=== WORK TO BE COMPLETED ===
Your answer must be the lines from the first record through the line that contains "a ROBOT GUY!", copied exactly and without any pictures.

=== INPUT DATA ===
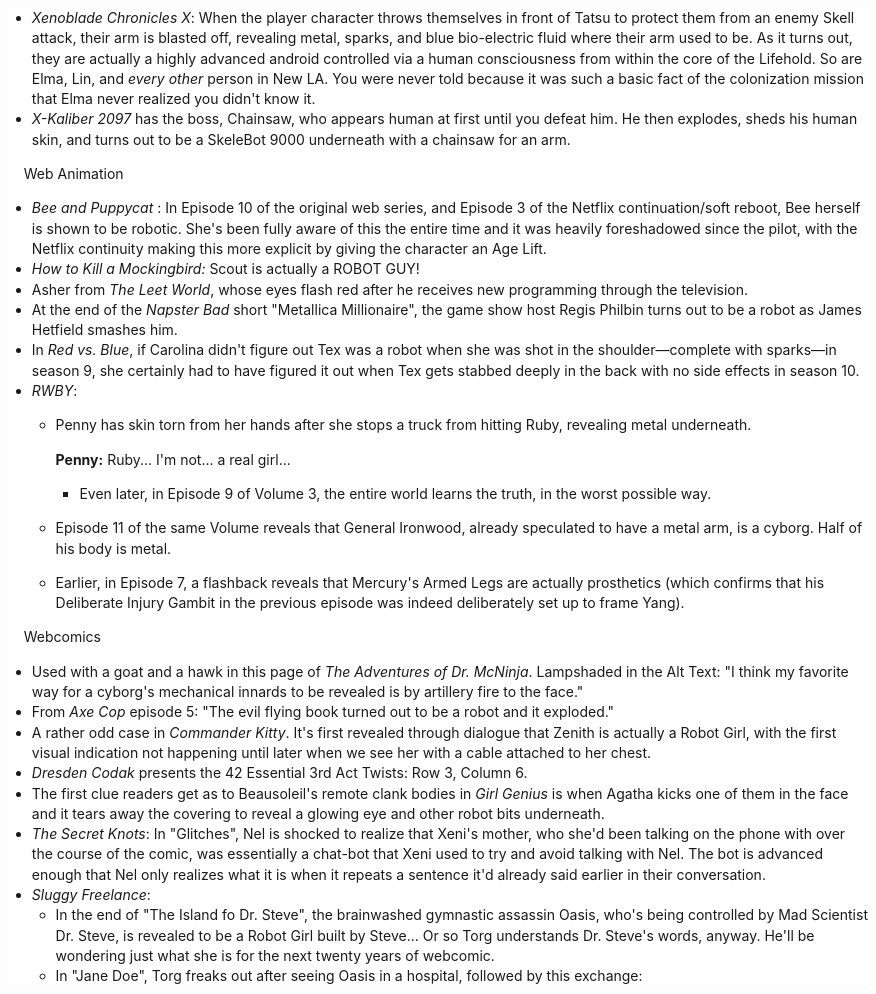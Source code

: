 -   _Xenoblade Chronicles X_: When the player character throws themselves in front of Tatsu to protect them from an enemy Skell attack, their arm is blasted off, revealing metal, sparks, and blue bio-electric fluid where their arm used to be. As it turns out, they are actually a highly advanced android controlled via a human consciousness from within the core of the Lifehold. So are Elma, Lin, and _every other_ person in New LA. You were never told because it was such a basic fact of the colonization mission that Elma never realized you didn't know it.
-   _X-Kaliber 2097_ has the boss, Chainsaw, who appears human at first until you defeat him. He then explodes, sheds his human skin, and turns out to be a SkeleBot 9000 underneath with a chainsaw for an arm.

    Web Animation 

-   _Bee and Puppycat_ : In Episode 10 of the original web series, and Episode 3 of the Netflix continuation/soft reboot, Bee herself is shown to be robotic. She's been fully aware of this the entire time and it was heavily foreshadowed since the pilot, with the Netflix continuity making this more explicit by giving the character an Age Lift.
-   _How to Kill a Mockingbird:_ Scout is actually a ROBOT GUY!
-   Asher from _The Leet World_, whose eyes flash red after he receives new programming through the television.
-   At the end of the _Napster Bad_ short "Metallica Millionaire", the game show host Regis Philbin turns out to be a robot as James Hetfield smashes him.
-   In _Red vs. Blue_, if Carolina didn't figure out Tex was a robot when she was shot in the shoulder—complete with sparks—in season 9, she certainly had to have figured it out when Tex gets stabbed deeply in the back with no side effects in season 10.
-   _RWBY_:
    -   Penny has skin torn from her hands after she stops a truck from hitting Ruby, revealing metal underneath.
        
        **Penny:** Ruby... I'm not... a real girl...
        
        -   Even later, in Episode 9 of Volume 3, the entire world learns the truth, in the worst possible way.
    -   Episode 11 of the same Volume reveals that General Ironwood, already speculated to have a metal arm, is a cyborg. Half of his body is metal.
    -   Earlier, in Episode 7, a flashback reveals that Mercury's Armed Legs are actually prosthetics (which confirms that his Deliberate Injury Gambit in the previous episode was indeed deliberately set up to frame Yang).

    Webcomics 

-   Used with a goat and a hawk in this page of _The Adventures of Dr. McNinja_. Lampshaded in the Alt Text: "I think my favorite way for a cyborg's mechanical innards to be revealed is by artillery fire to the face."
-   From _Axe Cop_ episode 5: "The evil flying book turned out to be a robot and it exploded."
-   A rather odd case in _Commander Kitty_. It's first revealed through dialogue that Zenith is actually a Robot Girl, with the first visual indication not happening until later when we see her with a cable attached to her chest.
-   _Dresden Codak_ presents the 42 Essential 3rd Act Twists: Row 3, Column 6.
-   The first clue readers get as to Beausoleil's remote clank bodies in _Girl Genius_ is when Agatha kicks one of them in the face and it tears away the covering to reveal a glowing eye and other robot bits underneath.
-   _The Secret Knots_: In "Glitches", Nel is shocked to realize that Xeni's mother, who she'd been talking on the phone with over the course of the comic, was essentially a chat-bot that Xeni used to try and avoid talking with Nel. The bot is advanced enough that Nel only realizes what it is when it repeats a sentence it'd already said earlier in their conversation.
-   _Sluggy Freelance_:
    -   In the end of "The Island fo Dr. Steve", the brainwashed gymnastic assassin Oasis, who's being controlled by Mad Scientist Dr. Steve, is revealed to be a Robot Girl built by Steve... Or so Torg understands Dr. Steve's words, anyway. He'll be wondering just what she is for the next twenty years of webcomic.
    -   In "Jane Doe", Torg freaks out after seeing Oasis in a hospital, followed by this exchange:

=== RESPONSE BOX ===
Source code

: -   _Xenoblade Chronicles X_: When the player character throws themselves in front of Tatsu to protect them from an enemy Skell attack, their arm is blasted off, revealing metal, sparks, and blue bio-electric fluid where their arm used to be. As it turns out, they are actually a highly advanced android controlled via a human consciousness from within the core of the Lifehold. So are Elma, Lin, and _every other_ person in New LA. You were never told because it was such a basic fact of the colonization mission that Elma never realized you didn't know it.
-   _X-Kaliber 2097_ has the boss, Chainsaw, who appears human at first until you defeat him. He then explodes, sheds his human skin, and turns out to be a SkeleBot 9000 underneath with a chainsaw for an arm.

    Web Animation 

-   _Bee and Puppycat_ : In Episode 10 of the original web series, and Episode 3 of the Netflix continuation/soft reboot, Bee herself is shown to be robotic. She's been fully aware of this the entire time and it was heavily foreshadowed since the pilot, with the Netflix continuity making this more explicit by giving the character an Age Lift.
-   _How to Kill a Mockingbird:_ Scout is actually a ROBOT GUY!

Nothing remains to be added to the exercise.